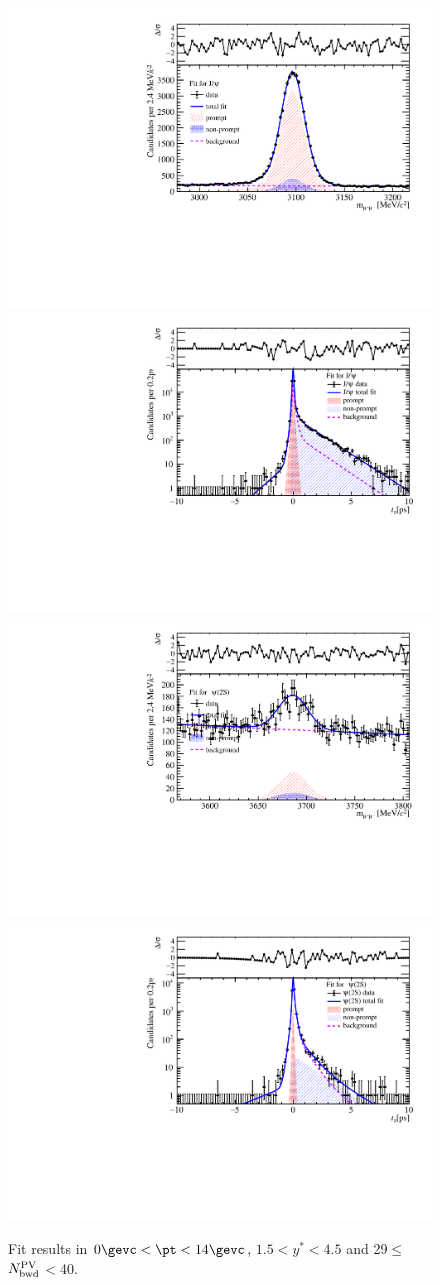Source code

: \begin{figure}[H]
\begin{center}
\includegraphics[width=0.45\linewidth]{pdf/Pbp/BWorkdir/TwoDimFit/ProjMass/Jpsi_n3y1pt1.pdf}
\includegraphics[width=0.45\linewidth]{pdf/Pbp/BWorkdir/TwoDimFit/ProjTz/Jpsi_n3y1pt1.pdf}
\vspace*{-0.5cm}
\includegraphics[width=0.45\linewidth]{pdf/Pbp/BWorkdir/TwoDimFit/ProjMass/Psi2S_n3y1pt1.pdf}
\includegraphics[width=0.45\linewidth]{pdf/Pbp/BWorkdir/TwoDimFit/ProjTz/Psi2S_n3y1pt1.pdf}
\vspace*{-0.5cm}
\end{center}
\caption{Fit results in $0\gevc<\pt<14\gevc$, $1.5<y^*<4.5$ and 29$\leq$$N_{\rm bwd}^{\rm PV}$$<$40.}
\end{figure}
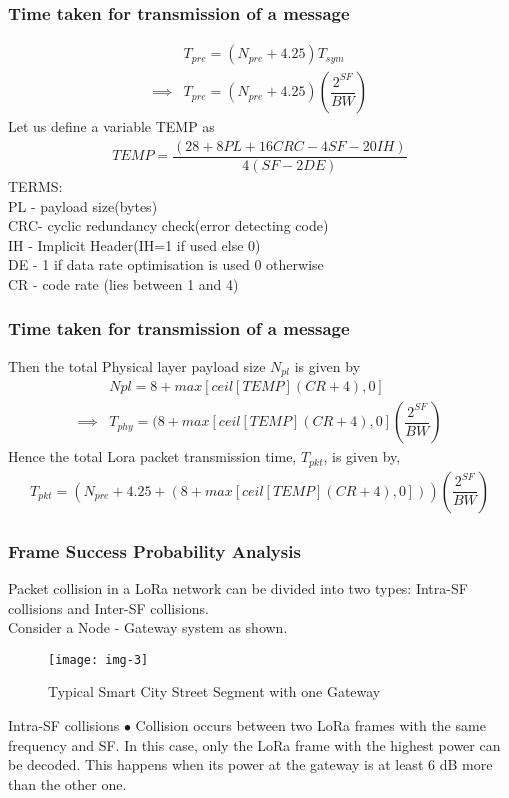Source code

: \documentclass{beamer}
\begin{document}
\begin{frame}
\frametitle{Time taken for transmission of a message}
\begin{align}
&T_{pre}=(N_{pre}+4.25)T_{sym}\\
\implies&T_{pre}=(N_{pre}+4.25)\left(\dfrac{2^{SF}}{BW}\right)
\end{align}
Let us define a variable TEMP as
\begin{align}
TEMP=\dfrac{(28+8PL+16CRC-4SF-20IH)}{4(SF-2DE)}
\end{align}
TERMS:\\
PL - payload size(bytes)\\
CRC- cyclic redundancy check(error detecting code)\\
IH - Implicit Header(IH=1 if used else 0)\\
DE - 1 if data rate optimisation is used 0 otherwise\\ 
CR - code rate (lies between 1 and 4)

\end{frame}


\begin{frame}
\frametitle{Time taken for transmission of a message}
Then the total Physical layer payload size $N_{pl}$ is given by
\begin{align}
&Npl = 8 + max[ceil[TEMP](CR+4),0]\\
\implies & T_{phy}=  (8 + max[ceil[TEMP](CR+4),0]\left(\dfrac{2^{SF}}{BW}\right)
\end{align}
Hence the total Lora packet transmission time, $T_{pkt}$, is given by,
\begin{align}
T_{pkt} =(N_{pre} + 4.25 + (8 + max[ceil[TEMP](CR+4),0]))\left(\dfrac{2^{SF}}{BW}\right)
\end{align}

\end{frame}


\begin{frame}
\frametitle{Frame Success Probability Analysis}
Packet collision in a LoRa network can be divided into two types: Intra-SF collisions and Inter-SF collisions.\\
Consider a Node - Gateway system as shown.
\begin{figure}[h]
    \centering
    \texttt{[image: img-3]}
    \caption{Typical Smart City Street Segment with one Gateway}
\end{figure}
\begin{block}{Intra-SF collisions}
$\bullet$ Collision occurs between two LoRa frames with the same frequency and SF. In this case, only the LoRa frame with the highest power can be decoded. This happens when its power at the gateway is at least 6 dB more than the other one.

\end{block}

\end{frame}
\end{document}
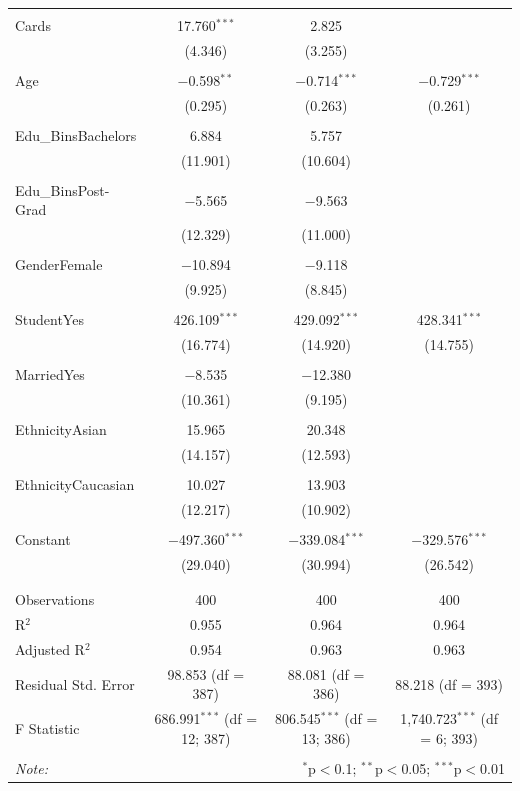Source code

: \documentclass[11pt]{article}
\begin{document}
{\begin{table}[H]
{\begin{tabular}{@{\extracolsep{5pt}}lccc}
  & & & \\ 
 Cards & 17.760$^{***}$ & 2.825 &  \\ 
  & (4.346) & (3.255) &  \\ 
  & & & \\ 
 Age & $-$0.598$^{**}$ & $-$0.714$^{***}$ & $-$0.729$^{***}$ \\ 
  & (0.295) & (0.263) & (0.261) \\ 
  & & & \\ 
 Edu\_BinsBachelors & 6.884 & 5.757 &  \\ 
  & (11.901) & (10.604) &  \\ 
  & & & \\ 
 Edu\_BinsPost-Grad & $-$5.565 & $-$9.563 &  \\ 
  & (12.329) & (11.000) &  \\ 
  & & & \\ 
 GenderFemale & $-$10.894 & $-$9.118 &  \\ 
  & (9.925) & (8.845) &  \\ 
  & & & \\ 
 StudentYes & 426.109$^{***}$ & 429.092$^{***}$ & 428.341$^{***}$ \\ 
  & (16.774) & (14.920) & (14.755) \\ 
  & & & \\ 
 MarriedYes & $-$8.535 & $-$12.380 &  \\ 
  & (10.361) & (9.195) &  \\ 
  & & & \\ 
 EthnicityAsian & 15.965 & 20.348 &  \\ 
  & (14.157) & (12.593) &  \\ 
  & & & \\ 
 EthnicityCaucasian & 10.027 & 13.903 &  \\ 
  & (12.217) & (10.902) &  \\ 
  & & & \\ 
 Constant & $-$497.360$^{***}$ & $-$339.084$^{***}$ & $-$329.576$^{***}$ \\ 
  & (29.040) & (30.994) & (26.542) \\ 
  & & & \\ 
\hline \\[-1.8ex] 
Observations & 400 & 400 & 400 \\ 
R$^{2}$ & 0.955 & 0.964 & 0.964 \\ 
Adjusted R$^{2}$ & 0.954 & 0.963 & 0.963 \\ 
Residual Std. Error & 98.853 (df = 387) & 88.081 (df = 386) & 88.218 (df = 393) \\ 
F Statistic & 686.991$^{***}$ (df = 12; 387) & 806.545$^{***}$ (df = 13; 386) & 1,740.723$^{***}$ (df = 6; 393) \\ 
\hline 
\hline \\[-1.8ex] 
\textit{Note:}  & \multicolumn{3}{r}{$^{*}$p$<$0.1; $^{**}$p$<$0.05; $^{***}$p$<$0.01} \\ 
\end{tabular} 
}
\end{table}


}
\end{document}
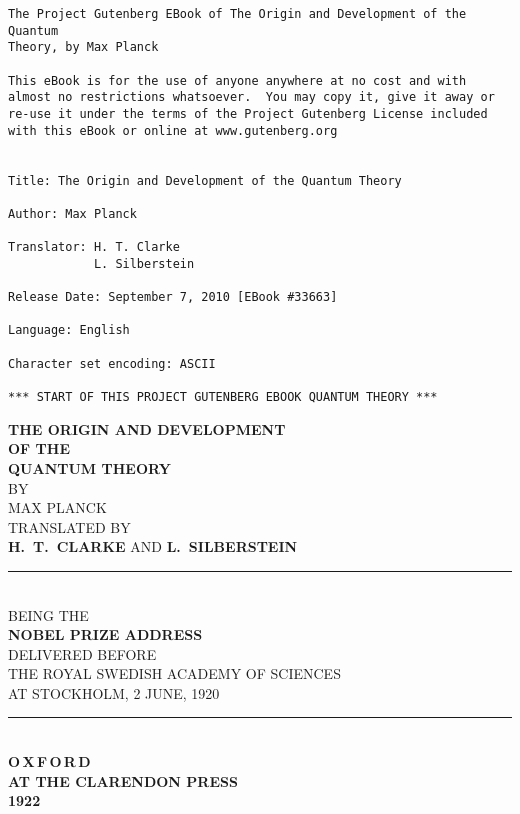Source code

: \documentclass[12pt,oneside]{book}
\begin{document}

\begin{verbatim}
The Project Gutenberg EBook of The Origin and Development of the Quantum
Theory, by Max Planck

This eBook is for the use of anyone anywhere at no cost and with
almost no restrictions whatsoever.  You may copy it, give it away or
re-use it under the terms of the Project Gutenberg License included
with this eBook or online at www.gutenberg.org


Title: The Origin and Development of the Quantum Theory

Author: Max Planck

Translator: H. T. Clarke
            L. Silberstein

Release Date: September 7, 2010 [EBook #33663]

Language: English

Character set encoding: ASCII

*** START OF THIS PROJECT GUTENBERG EBOOK QUANTUM THEORY ***
\end{verbatim}

\mainmatter
{}

\begin{center}
\textbf{\Large THE ORIGIN AND DEVELOPMENT}\\
\vspace{8mm}
\textbf{OF THE}\\
\vspace{8mm}
\textbf{\Huge QUANTUM THEORY}\\
\vspace{10mm}
BY\\
\vspace{5mm}
{\Large MAX PLANCK}\\
\vspace{10mm}
TRANSLATED BY\\
\vspace{5mm}
\textbf{H.~T.~CLARKE} {\scriptsize AND} \textbf{L.~SILBERSTEIN}\\
\vspace{7mm}
\rule{30mm}{0.3mm}\\
\vspace{7mm}
{\small BEING THE}\\
\vspace{5mm}
\textbf{\large NOBEL PRIZE ADDRESS}\\
\vspace{5mm}
{\small DELIVERED BEFORE}\\
\vspace{5mm}
THE ROYAL SWEDISH ACADEMY OF SCIENCES\\
\vspace{5mm}
AT STOCKHOLM, 2 JUNE, 1920\\
\vspace{7mm}
\rule{30mm}{0.3mm}\\
\vspace{7mm}
\textbf{O$\,$X$\,$F$\,$O$\,$R$\,$D}\\
\vspace{4mm}
\textbf{AT THE CLARENDON PRESS}\\
\vspace{4mm}
\textbf{1922}
\end{center}
\end{document}
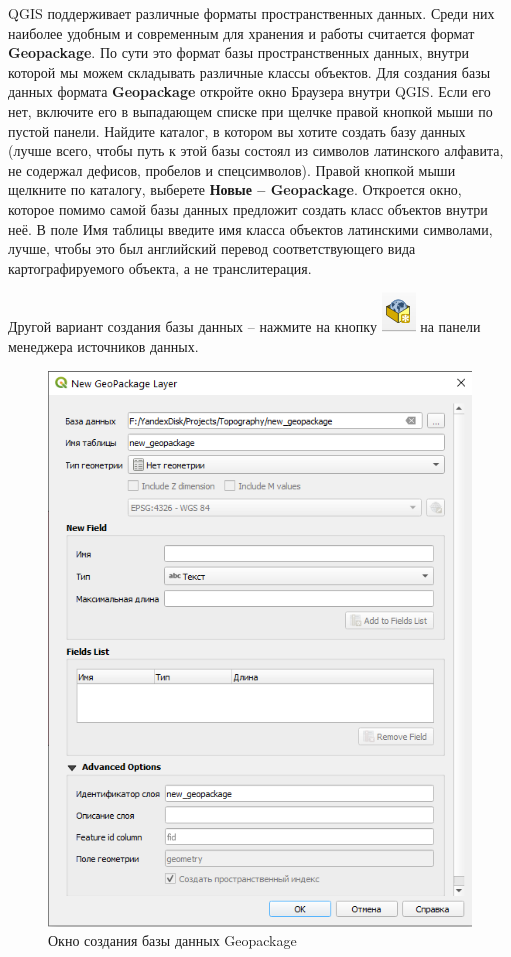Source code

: \documentclass[
  12pt,
]{book}
\begin{document}
QGIS поддерживает различные форматы пространственных данных. Среди них наиболее удобным и современным для хранения и работы считается формат \textbf{Geopackage}. По сути это формат базы пространственных данных, внутри которой мы можем складывать различные классы объектов. Для создания базы данных формата \textbf{Geopackage} откройте окно Браузера внутри QGIS. Если его нет, включите его в выпадающем списке при щелчке правой кнопкой мыши по пустой панели. Найдите каталог, в котором вы хотите создать базу данных (лучше всего, чтобы путь к этой базы состоял из символов латинского алфавита, не содержал дефисов, пробелов и спецсимволов). Правой кнопкой мыши щелкните по каталогу, выберете \textbf{Новые -- Geopackage}. Откроется окно, которое помимо самой базы данных предложит создать класс объектов внутри неё. В поле Имя таблицы введите имя класса объектов латинскими символами, лучше, чтобы это был английский перевод соответствующего вида картографируемого объекта, а не транслитерация.

Другой вариант создания базы данных -- нажмите на кнопку \includegraphics{images/vector/New_gpkg_layer.png} на панели менеджера источников данных.

\begin{figure}
\centering
\includegraphics{images/vector/Create_gpkg.png}
\caption{Окно создания базы данных Geopackage}
\end{figure}
\end{document}
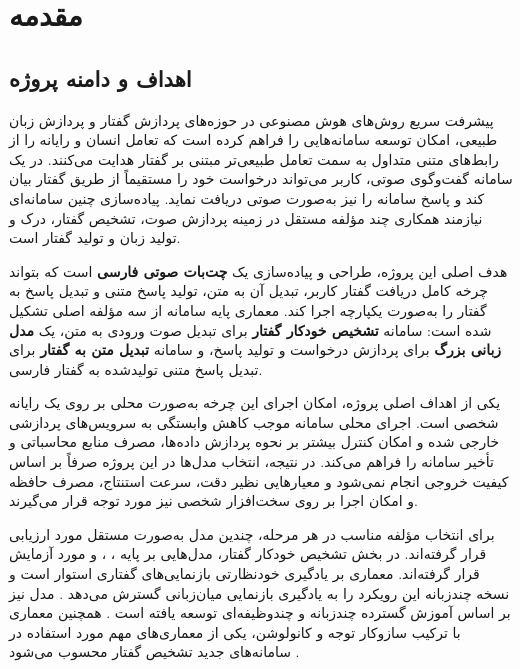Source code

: \chapter{مقدمه}

\section{اهداف و دامنه پروژه}

پیشرفت سریع روش‌های هوش مصنوعی در حوزه‌های پردازش گفتار و
پردازش زبان طبیعی، امکان توسعه سامانه‌هایی را فراهم کرده است که
تعامل انسان و رایانه را از رابط‌های متنی متداول به سمت تعامل طبیعی‌تر
مبتنی بر گفتار هدایت می‌کنند.
در یک سامانه گفت‌وگوی صوتی، کاربر می‌تواند درخواست خود را مستقیماً
از طریق گفتار بیان کند و پاسخ سامانه را نیز به‌صورت صوتی دریافت نماید.
پیاده‌سازی چنین سامانه‌ای نیازمند همکاری چند مؤلفه مستقل در زمینه
پردازش صوت، تشخیص گفتار، درک و تولید زبان و تولید گفتار است.

هدف اصلی این پروژه، طراحی و پیاده‌سازی یک
\textbf{چت‌بات صوتی فارسی}
است که بتواند چرخه کامل دریافت گفتار کاربر، تبدیل آن به متن،
تولید پاسخ متنی و تبدیل پاسخ به گفتار را به‌صورت یکپارچه اجرا کند.
معماری پایه سامانه از سه مؤلفه اصلی تشکیل شده است:
سامانه
\textbf{تشخیص خودکار گفتار}
برای تبدیل صوت ورودی به متن،
یک
\textbf{مدل زبانی بزرگ}
برای پردازش درخواست و تولید پاسخ،
و سامانه
\textbf{تبدیل متن به گفتار}
برای تبدیل پاسخ متنی تولیدشده به گفتار فارسی.

یکی از اهداف اصلی پروژه، امکان اجرای این چرخه به‌صورت محلی
بر روی یک رایانه شخصی است.
اجرای محلی سامانه موجب کاهش وابستگی به سرویس‌های پردازشی خارجی
شده و امکان کنترل بیشتر بر نحوه پردازش داده‌ها، مصرف منابع محاسباتی
و تأخیر سامانه را فراهم می‌کند.
در نتیجه، انتخاب مدل‌ها در این پروژه صرفاً بر اساس کیفیت خروجی
انجام نمی‌شود و معیارهایی نظیر دقت، سرعت استنتاج، مصرف حافظه
و امکان اجرا بر روی سخت‌افزار شخصی نیز مورد توجه قرار می‌گیرند.

برای انتخاب مؤلفه مناسب در هر مرحله، چندین مدل به‌صورت مستقل
مورد ارزیابی قرار گرفته‌اند.
در بخش تشخیص خودکار گفتار، مدل‌هایی بر پایه
، ، 
و 
مورد آزمایش قرار گرفته‌اند.
معماری  بر یادگیری خودنظارتی بازنمایی‌های گفتاری
استوار است \cite{baevski2020wav2vec2} و نسخه چندزبانه
 این رویکرد را به یادگیری بازنمایی میان‌زبانی گسترش
می‌دهد \cite{conneau2020xlsr}.
مدل  نیز بر اساس آموزش گسترده چندزبانه و چندوظیفه‌ای
توسعه یافته است \cite{radford2022whisper}.
همچنین معماری  با ترکیب سازوکار توجه و کانولوشن،
یکی از معماری‌های مهم مورد استفاده در سامانه‌های جدید تشخیص گفتار
محسوب می‌شود \cite{gulati2020conformer}.

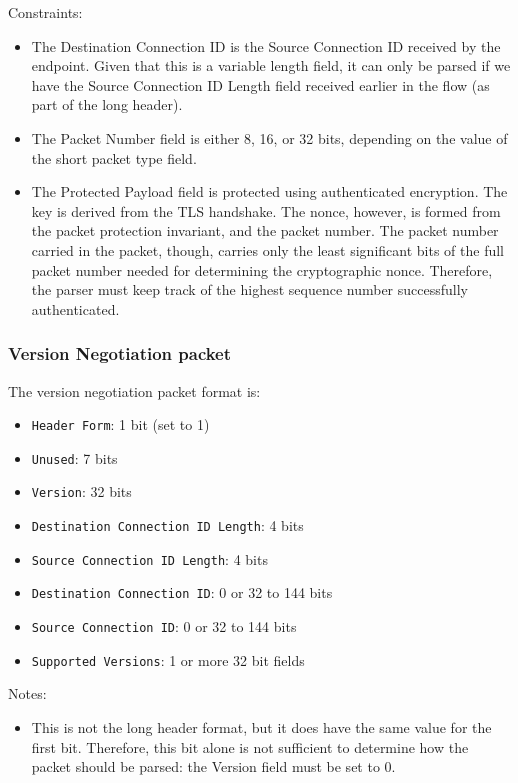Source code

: \documentclass[10pt,a4paper]{article}
\begin{document}
Constraints:
\begin{itemize}
\item The Destination Connection ID is the Source Connection ID received by the endpoint.
Given that this is a variable length field, it can only be parsed if we have the 
Source Connection ID Length field received earlier in the flow (as part of the long
header). 
\item The Packet Number field is either 8, 16, or 32 bits, depending on the value of the
short packet type field.
\item The Protected Payload field is protected using authenticated encryption. The key is
derived from the TLS handshake. The nonce, however, is formed from the packet protection
invariant, and the packet number. The packet number carried in the packet, though, carries
only the least significant bits of the full packet number needed for determining the
cryptographic nonce. Therefore, the parser must keep track of the highest sequence
number successfully authenticated.
\end{itemize}

\subsubsection*{Version Negotiation packet}

The version negotiation packet format is:
\begin{itemize}
\item \texttt{Header Form}: 1 bit (set to 1)
\item \texttt{Unused}: 7 bits
\item \texttt{Version}: 32 bits
\item \texttt{Destination Connection ID Length}: 4 bits
\item \texttt{Source Connection ID Length}: 4 bits
\item \texttt{Destination Connection ID}: 0 or 32 to 144 bits
\item \texttt{Source Connection ID}: 0 or 32 to 144 bits
\item \texttt{Supported Versions}: 1 or more 32 bit fields
\end{itemize}

Notes:
\begin{itemize}
\item This is not the long header format, but it does have the same value for the first
bit. Therefore, this bit alone is not sufficient to determine how the packet should be
parsed: the Version field must be set to 0.
\end{itemize}
\end{document}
===
▶ _TO DO_: Lines with the string "BWorkdir": pick each one out of the material and return it.

▶ _ANSWER SECTION_:
\includegraphics[width=0.45\linewidth]{pdf/Pbp/BWorkdir/TwoDimFit/ProjMass/Jpsi_n3y1pt1.pdf}
\includegraphics[width=0.45\linewidth]{pdf/Pbp/BWorkdir/TwoDimFit/ProjTz/Jpsi_n3y1pt1.pdf}
\includegraphics[width=0.45\linewidth]{pdf/Pbp/BWorkdir/TwoDimFit/ProjMass/Psi2S_n3y1pt1.pdf}
\includegraphics[width=0.45\linewidth]{pdf/Pbp/BWorkdir/TwoDimFit/ProjTz/Psi2S_n3y1pt1.pdf}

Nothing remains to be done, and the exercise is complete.